## Aim of the task
Record by record, give the entire listing again exactly.

## Provided records
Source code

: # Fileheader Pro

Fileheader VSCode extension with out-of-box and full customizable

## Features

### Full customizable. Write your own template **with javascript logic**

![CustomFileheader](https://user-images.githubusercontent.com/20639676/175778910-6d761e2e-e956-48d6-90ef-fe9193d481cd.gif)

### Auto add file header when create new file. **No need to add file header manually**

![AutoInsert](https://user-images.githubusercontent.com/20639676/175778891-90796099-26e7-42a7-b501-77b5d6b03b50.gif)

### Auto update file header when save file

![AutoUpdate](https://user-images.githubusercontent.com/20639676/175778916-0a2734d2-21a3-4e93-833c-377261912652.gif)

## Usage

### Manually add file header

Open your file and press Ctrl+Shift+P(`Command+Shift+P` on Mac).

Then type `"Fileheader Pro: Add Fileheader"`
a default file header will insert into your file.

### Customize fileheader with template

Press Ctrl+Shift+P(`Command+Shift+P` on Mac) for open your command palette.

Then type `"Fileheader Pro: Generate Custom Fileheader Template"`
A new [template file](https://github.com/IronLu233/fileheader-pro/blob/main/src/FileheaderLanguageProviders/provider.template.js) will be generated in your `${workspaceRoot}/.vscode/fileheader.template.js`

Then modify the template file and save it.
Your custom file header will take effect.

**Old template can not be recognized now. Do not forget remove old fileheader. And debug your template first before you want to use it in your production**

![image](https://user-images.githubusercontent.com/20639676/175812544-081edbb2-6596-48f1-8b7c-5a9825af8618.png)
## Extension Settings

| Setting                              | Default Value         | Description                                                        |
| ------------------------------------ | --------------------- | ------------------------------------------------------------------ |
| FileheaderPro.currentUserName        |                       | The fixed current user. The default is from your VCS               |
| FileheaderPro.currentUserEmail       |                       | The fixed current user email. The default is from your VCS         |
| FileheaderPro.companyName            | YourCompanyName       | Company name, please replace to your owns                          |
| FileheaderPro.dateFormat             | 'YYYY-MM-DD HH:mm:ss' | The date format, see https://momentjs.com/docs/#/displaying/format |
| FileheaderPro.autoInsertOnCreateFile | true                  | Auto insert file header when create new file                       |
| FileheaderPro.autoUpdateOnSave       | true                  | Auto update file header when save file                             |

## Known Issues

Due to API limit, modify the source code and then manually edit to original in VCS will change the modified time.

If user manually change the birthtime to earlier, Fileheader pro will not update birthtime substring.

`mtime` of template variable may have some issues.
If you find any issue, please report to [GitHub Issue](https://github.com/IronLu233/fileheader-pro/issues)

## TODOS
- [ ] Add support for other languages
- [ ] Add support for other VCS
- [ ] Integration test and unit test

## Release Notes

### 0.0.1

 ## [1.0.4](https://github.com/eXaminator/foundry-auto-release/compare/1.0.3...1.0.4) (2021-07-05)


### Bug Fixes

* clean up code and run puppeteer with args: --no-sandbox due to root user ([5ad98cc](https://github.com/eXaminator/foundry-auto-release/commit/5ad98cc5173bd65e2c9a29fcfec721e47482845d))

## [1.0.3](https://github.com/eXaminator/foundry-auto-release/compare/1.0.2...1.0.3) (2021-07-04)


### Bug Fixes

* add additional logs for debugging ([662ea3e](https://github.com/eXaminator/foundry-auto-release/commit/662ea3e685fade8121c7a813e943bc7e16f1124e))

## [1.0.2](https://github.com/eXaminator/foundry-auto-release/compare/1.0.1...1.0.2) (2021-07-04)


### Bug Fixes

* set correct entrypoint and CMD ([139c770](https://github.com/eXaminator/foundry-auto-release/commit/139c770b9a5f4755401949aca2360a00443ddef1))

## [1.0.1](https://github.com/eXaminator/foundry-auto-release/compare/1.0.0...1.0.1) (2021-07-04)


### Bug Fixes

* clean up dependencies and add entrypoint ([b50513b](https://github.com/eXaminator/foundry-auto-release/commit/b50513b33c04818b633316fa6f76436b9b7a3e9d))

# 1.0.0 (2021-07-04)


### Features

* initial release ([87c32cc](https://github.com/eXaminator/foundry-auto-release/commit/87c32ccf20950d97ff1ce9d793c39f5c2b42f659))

## Solved problem
Source code

: # Fileheader Pro

Fileheader VSCode extension with out-of-box and full customizable

## Features

### Full customizable. Write your own template **with javascript logic**

![CustomFileheader](https://user-images.githubusercontent.com/20639676/175778910-6d761e2e-e956-48d6-90ef-fe9193d481cd.gif)

### Auto add file header when create new file. **No need to add file header manually**

![AutoInsert](https://user-images.githubusercontent.com/20639676/175778891-90796099-26e7-42a7-b501-77b5d6b03b50.gif)

### Auto update file header when save file

![AutoUpdate](https://user-images.githubusercontent.com/20639676/175778916-0a2734d2-21a3-4e93-833c-377261912652.gif)

## Usage

### Manually add file header

Open your file and press Ctrl+Shift+P(`Command+Shift+P` on Mac).

Then type `"Fileheader Pro: Add Fileheader"`
a default file header will insert into your file.

### Customize fileheader with template

Press Ctrl+Shift+P(`Command+Shift+P` on Mac) for open your command palette.

Then type `"Fileheader Pro: Generate Custom Fileheader Template"`
A new [template file](https://github.com/IronLu233/fileheader-pro/blob/main/src/FileheaderLanguageProviders/provider.template.js) will be generated in your `${workspaceRoot}/.vscode/fileheader.template.js`

Then modify the template file and save it.
Your custom file header will take effect.

**Old template can not be recognized now. Do not forget remove old fileheader. And debug your template first before you want to use it in your production**

![image](https://user-images.githubusercontent.com/20639676/175812544-081edbb2-6596-48f1-8b7c-5a9825af8618.png)
## Extension Settings

| Setting                              | Default Value         | Description                                                        |
| ------------------------------------ | --------------------- | ------------------------------------------------------------------ |
| FileheaderPro.currentUserName        |                       | The fixed current user. The default is from your VCS               |
| FileheaderPro.currentUserEmail       |                       | The fixed current user email. The default is from your VCS         |
| FileheaderPro.companyName            | YourCompanyName       | Company name, please replace to your owns                          |
| FileheaderPro.dateFormat             | 'YYYY-MM-DD HH:mm:ss' | The date format, see https://momentjs.com/docs/#/displaying/format |
| FileheaderPro.autoInsertOnCreateFile | true                  | Auto insert file header when create new file                       |
| FileheaderPro.autoUpdateOnSave       | true                  | Auto update file header when save file                             |

## Known Issues

Due to API limit, modify the source code and then manually edit to original in VCS will change the modified time.

If user manually change the birthtime to earlier, Fileheader pro will not update birthtime substring.

`mtime` of template variable may have some issues.
If you find any issue, please report to [GitHub Issue](https://github.com/IronLu233/fileheader-pro/issues)

## TODOS
- [ ] Add support for other languages
- [ ] Add support for other VCS
- [ ] Integration test and unit test

## Release Notes

### 0.0.1

 ## [1.0.4](https://github.com/eXaminator/foundry-auto-release/compare/1.0.3...1.0.4) (2021-07-05)


### Bug Fixes

* clean up code and run puppeteer with args: --no-sandbox due to root user ([5ad98cc](https://github.com/eXaminator/foundry-auto-release/commit/5ad98cc5173bd65e2c9a29fcfec721e47482845d))

## [1.0.3](https://github.com/eXaminator/foundry-auto-release/compare/1.0.2...1.0.3) (2021-07-04)


### Bug Fixes

* add additional logs for debugging ([662ea3e](https://github.com/eXaminator/foundry-auto-release/commit/662ea3e685fade8121c7a813e943bc7e16f1124e))

## [1.0.2](https://github.com/eXaminator/foundry-auto-release/compare/1.0.1...1.0.2) (2021-07-04)


### Bug Fixes

* set correct entrypoint and CMD ([139c770](https://github.com/eXaminator/foundry-auto-release/commit/139c770b9a5f4755401949aca2360a00443ddef1))

## [1.0.1](https://github.com/eXaminator/foundry-auto-release/compare/1.0.0...1.0.1) (2021-07-04)


### Bug Fixes

* clean up dependencies and add entrypoint ([b50513b](https://github.com/eXaminator/foundry-auto-release/commit/b50513b33c04818b633316fa6f76436b9b7a3e9d))

# 1.0.0 (2021-07-04)


### Features

* initial release ([87c32cc](https://github.com/eXaminator/foundry-auto-release/commit/87c32ccf20950d97ff1ce9d793c39f5c2b42f659))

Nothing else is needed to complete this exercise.